SNAKES ON A PLANE, directed by David R. Ellis, written by John Heffernan and Sebastian Gutierrez, 105 minutes, rated R.

One day, should the American Film Institute loosen up and offer a list of the 100 Greatest B Horror Movies ever made, David R. Ellis’ “Snakes on a Plane” deserves a spot on that list.

While it’s true that the movie doesn’t have the unexpected spunk of, say, “Sorority Babes in the Slimeball Bowl-O-Rama” and “Hell Comes to Frogtown,” or the bloody verve of “Microwave Massacre” and “Redneck Zombies,” or the robust sexuality that makes “Frankenhooker” and “The Gore Gore Girls” so critical to the canon, it does have a title that is as tantalizing as one of the best movie titles ever, “Cannibal Women in the Avocado Jungle of Death.”

As a plus, the movie also is a blast. The film, which Ellis based on a script by John Heffernan and Sebastian Gutierrez, has been basking in Internet blogging glory for a year.
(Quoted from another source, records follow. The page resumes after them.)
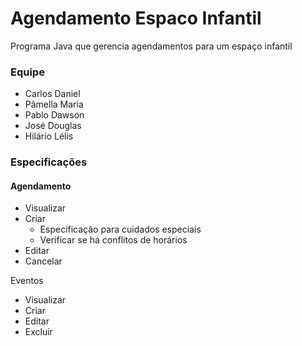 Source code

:# Agendamento Espaco Infantil

Programa Java que gerencia agendamentos para um espaço infantil

### Equipe 
- Carlos Daniel
- Pâmella Maria
- Pablo Dawson
- José Douglas
- Hilário Lélis

<h3>Especificações</h3>

<h4>Agendamento</h4>

- Visualizar
- Criar
  - Especificação para cuidados especiais
  - Verificar se há conflitos de horários
- Editar
- Cancelar

Eventos
- Visualizar
- Criar
- Editar
- Excluir
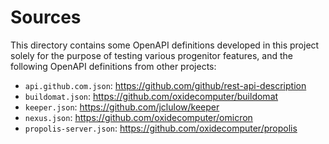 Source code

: # Sources

This directory contains some OpenAPI definitions developed in this project
solely for the purpose of testing various progenitor features, and
the following OpenAPI definitions from other projects:

- `api.github.com.json`: https://github.com/github/rest-api-description
- `buildomat.json`: https://github.com/oxidecomputer/buildomat
- `keeper.json`: https://github.com/jclulow/keeper
- `nexus.json`: https://github.com/oxidecomputer/omicron
- `propolis-server.json`: https://github.com/oxidecomputer/propolis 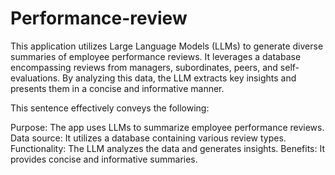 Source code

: # Performance-review
This application utilizes Large Language Models (LLMs) to generate diverse summaries of employee performance reviews. It leverages a database encompassing reviews from managers, subordinates, peers, and self-evaluations. By analyzing this data, the LLM extracts key insights and presents them in a concise and informative manner.

This sentence effectively conveys the following:

Purpose: The app uses LLMs to summarize employee performance reviews.
Data source: It utilizes a database containing various review types.
Functionality: The LLM analyzes the data and generates insights.
Benefits: It provides concise and informative summaries.
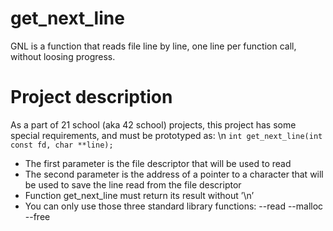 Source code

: # get_next_line
GNL is a function that reads file line by line, one line per function call, without loosing progress.

# Project description
As a part of 21 school (aka 42 school) projects, this project has some special requirements, and must be prototyped as: \n
`int get_next_line(int const fd, char **line);`
- The first parameter is the file descriptor that will be used to read
- The second parameter is the address of a pointer to a character that will be used to save the line read from the file descriptor
- Function get_next_line must return its result without ’\n’
- You can only use those three standard library functions:
  --read
  --malloc
  --free

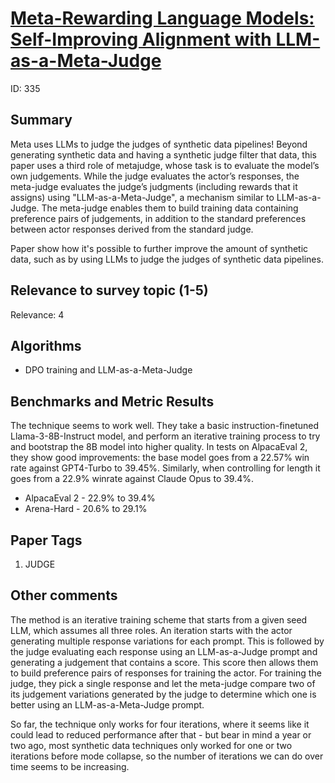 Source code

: # [Meta-Rewarding Language Models: Self-Improving Alignment with LLM-as-a-Meta-Judge](https://arxiv.org/abs/2407.19594)

ID: 335

## Summary

Meta uses LLMs to judge the judges of synthetic data pipelines! 
Beyond generating synthetic data and having a synthetic judge filter that data, this paper uses a third role of metajudge, whose task is to evaluate the model’s own judgements. 
While the judge evaluates the actor’s responses, the meta-judge evaluates the judge’s judgments (including rewards that it assigns) using "LLM-as-a-Meta-Judge", a mechanism similar to LLM-as-a-Judge. 
The meta-judge enables them to build training data containing preference pairs of judgements, in addition to the standard preferences between actor responses derived from the standard judge.

Paper show how it's possible to further improve the amount of synthetic data, such as by using LLMs to judge the judges of synthetic data pipelines.

## Relevance to survey topic (1-5)

Relevance: 4

## Algorithms

- DPO training and LLM-as-a-Meta-Judge

## Benchmarks and Metric Results

The technique seems to work well. 
They take a basic instruction-finetuned Llama-3-8B-Instruct model, and perform an iterative training process to try and bootstrap the 8B model into higher quality. 
In tests on AlpacaEval 2, they show good improvements: the base model goes from a 22.57% win rate against GPT4-Turbo to 39.45%. 
Similarly, when controlling for length it goes from a 22.9% winrate against Claude Opus to 39.4%. 


- AlpacaEval 2 - 22.9% to 39.4%
- Arena-Hard - 20.6% to 29.1% 

## Paper Tags

1. JUDGE

## Other comments

The method is an iterative training scheme that starts from a given seed LLM, which assumes all three roles. 
An iteration starts with the actor generating multiple response variations for each prompt. 
This is followed by the judge evaluating each response using an LLM-as-a-Judge prompt and generating a judgement that contains a score. 
This score then allows them to build preference pairs of responses for training the actor. 
For training the judge, they pick a single response and let the meta-judge compare two of its judgement variations 
generated by the judge to determine which one is better using an LLM-as-a-Meta-Judge prompt.  

So far, the technique only works for four iterations, where it seems like it could lead to reduced performance after that - 
but bear in mind a year or two ago, most synthetic data techniques only worked for one or two iterations before mode collapse, 
so the number of iterations we can do over time seems to be increasing.
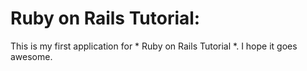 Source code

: # Ruby on Rails Tutorial: 

This is my first application for * Ruby on Rails Tutorial *. I hope it goes awesome. 

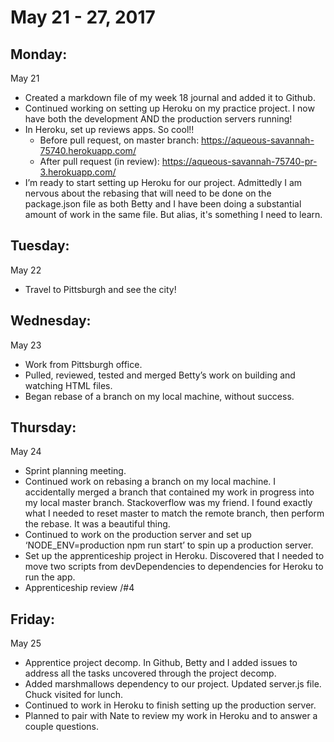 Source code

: May 21 - 27, 2017
=================

Monday:
-------
May 21
* Created a markdown file of my week 18 journal and added it to Github.
* Continued working on setting up Heroku on my practice project. I now have both the development AND the production servers running!
* In Heroku, set up reviews apps. So cool!!
  * Before pull request, on master branch: https://aqueous-savannah-75740.herokuapp.com/
  * After pull request (in review): https://aqueous-savannah-75740-pr-3.herokuapp.com/
* I’m ready to start setting up Heroku for our project. Admittedly I am nervous about the rebasing that will need to be done on the package.json file as both Betty and I have been doing a substantial amount of work in the same file. But alias, it's something I need to learn.

Tuesday:
--------
May 22
* Travel to Pittsburgh and see the city!

Wednesday:
----------
May 23
* Work from Pittsburgh office.
* Pulled, reviewed, tested and merged Betty’s work on building and watching HTML files.
* Began rebase of a branch on my local machine, without success.

Thursday:
---------
May 24
* Sprint planning  meeting.
* Continued work on rebasing a branch on my local machine. I accidentally merged a branch that contained my work in progress into my local master branch. Stackoverflow was my friend. I found exactly what I needed to reset master to match the remote branch, then perform the rebase. It was a beautiful thing.
* Continued to work on the production server and set up ‘NODE_ENV=production npm run start’ to spin up a production server.
* Set up the apprenticeship project in Heroku. Discovered that I needed to move two scripts from devDependencies to dependencies for Heroku to run the app.
* Apprenticeship review /#4


Friday:
-------
May 25
* Apprentice project decomp. In Github, Betty and I added issues to address all the tasks uncovered through the project decomp.
* Added marshmallows dependency to our project. Updated server.js file.
Chuck visited for lunch.
* Continued to work in Heroku to finish setting up the production server.
* Planned to pair with Nate to review my work in Heroku and to answer a couple questions.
All questions about whether it would live up to expectations now can be laid to rest – the movie surpasses them.

The story starts in Honolulu, with surfer Sean Jones (Nathan Phillips) witnessing crime boss Eddie Kim (Byron Lawson) murder one of his victims with the business end of a baseball bat. Cut to a shocked Sean fleeing the scene, with Kim’s men taking note and soon learning his identity. Worse for Sean is that they learn that FBI agent Neville Flynn (a marvelous Samuel L. Jackson) has convinced Sean to fly to Los Angeles to testify against Kim in another case.

Since Kim isn’t about to allow that to happen, he smuggles into the belly of the plane several hundred venomous snakes, all of which are stoked into a pheromone-driven rage. The idea is that when an explosive releases the snakes from their boxes, bloody chaos will ensue as the snakes charge through the plane’s crevices and begin their nasty feast.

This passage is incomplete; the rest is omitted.